Putin offered to meet with members of the gay and lesbian community if they asked to see him.
The law on "propaganda of nontraditional sexual relations," which Putin signed in July, makes it illegal to expose minors to information that portrays these relationships as normal or attractive. The law imposes hefty fines, while also subjecting foreign citizens to up to 15 days in prison.
While Russian officials have reassured the International Olympic Committee that Russia will not discriminate against homosexuals during the Feb. 7-23 Sochi Games, they also have said that the law will be enforced. This has left open the question of what would happen to athletes or fans if they made statements or gestures that could be considered propaganda.
In the interview at his country residence outside Moscow, Putin said that they would not be punished. But he clearly has no intention of allowing a gay pride parade during the Olympics.

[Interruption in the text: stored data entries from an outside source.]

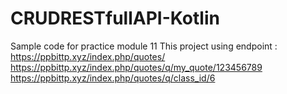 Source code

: # CRUDRESTfullAPI-Kotlin
Sample code for practice module 11
This project using endpoint :
https://ppbittp.xyz/index.php/quotes/
https://ppbittp.xyz/index.php/quotes/q/my_quote/123456789
https://ppbittp.xyz/index.php/quotes/q/class_id/6

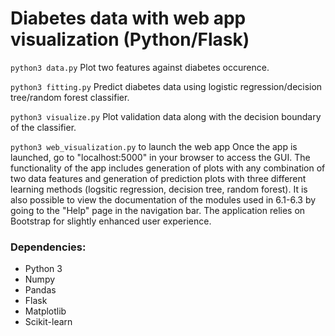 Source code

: # Diabetes data with web app visualization (Python/Flask)

`python3 data.py`
Plot two features against diabetes occurence.

`python3 fitting.py`
Predict diabetes data using logistic regression/decision tree/random forest classifier.

`python3 visualize.py`
Plot validation data along with the decision boundary of the classifier.

`python3 web_visualization.py` to launch the web app
Once the app is launched, go to "localhost:5000" in your browser to access the GUI.
The functionality of the app includes generation of plots with any combination of two data features and
generation of prediction plots with three different learning methods (logsitic regression, decision tree, random forest). It is also possible to view the documentation of the modules used in 6.1-6.3 by going to the "Help" page in the navigation bar. The application relies on Bootstrap for slightly enhanced user experience.

### Dependencies:
* Python 3
* Numpy
* Pandas
* Flask
* Matplotlib
* Scikit-learn
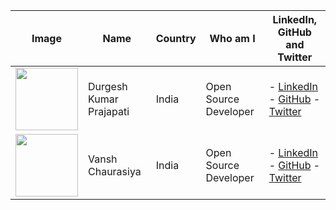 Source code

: <!------------------------------------------------------------------------------------------------------------------------------------------------->
<!------------------------------------------------------------------------------------------------------------------------------------------------->
<!--------- Copy The Comment Line & Update it ----------------------------------------------------------------------------------------------------->
<!------------------------------------------------------------------------------------------------------------------------------------------------->
<!------------------------------------------------------------------------------------------------------------------------------------------------->


<!--        | <img src="Your Image URL" width="100" height="100"> |Durgesh Kumar Prajapati| India | Open Source Developer | - [LinkedIn](Your LinkedIn URL), - [GitHub](Your GitHub URL) - [Twitter](Your Twitter URL) |    Get your img URL from https://api.github.com/users/github-user-name --> 


| Image  |Name | Country               | Who am I                    | LinkedIn, GitHub and Twitter|
|------|--------|-----------------------|--------------------------------|-------------------|
| <img src="https://avatars.githubusercontent.com/u/98798977?v=4" width="100" height="100"> | Durgesh Kumar Prajapati| India | Open Source Developer | - [LinkedIn](https://www.linkedin.com/in/durgesh4993/) - [GitHub](https://github.com/Durgesh4993) - [Twitter](https://x.com/durgesh4993) |
| <img src="https://avatars.githubusercontent.com/u/114163734?v=4" width="100" height="100"> | Vansh Chaurasiya| India | Open Source Developer | - [LinkedIn](https://www.linkedin.com/in/vanshchaurasiya24/) - [GitHub](https://github.com/vansh-codes) - [Twitter](https://x.com/VanshChaurasiy4) |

Last month, he signed a decree banning all demonstrations and rallies in Sochi throughout the Winter Games.
Putin said he had full confidence in Russia's special services and law enforcement agencies to provide security during the games. Sochi sits just west of Russia's North Caucasus, where an Islamic insurgency is simmering.
"Terrorists are always a threat to someone," he said. "If we'll be scared of them, it means they have won. But that doesn't mean we can have a devil-may-care attitude toward this threat. We must do everything to stop these threats and not give the terrorists a single chance to demonstrate their brutality and hatred of mankind."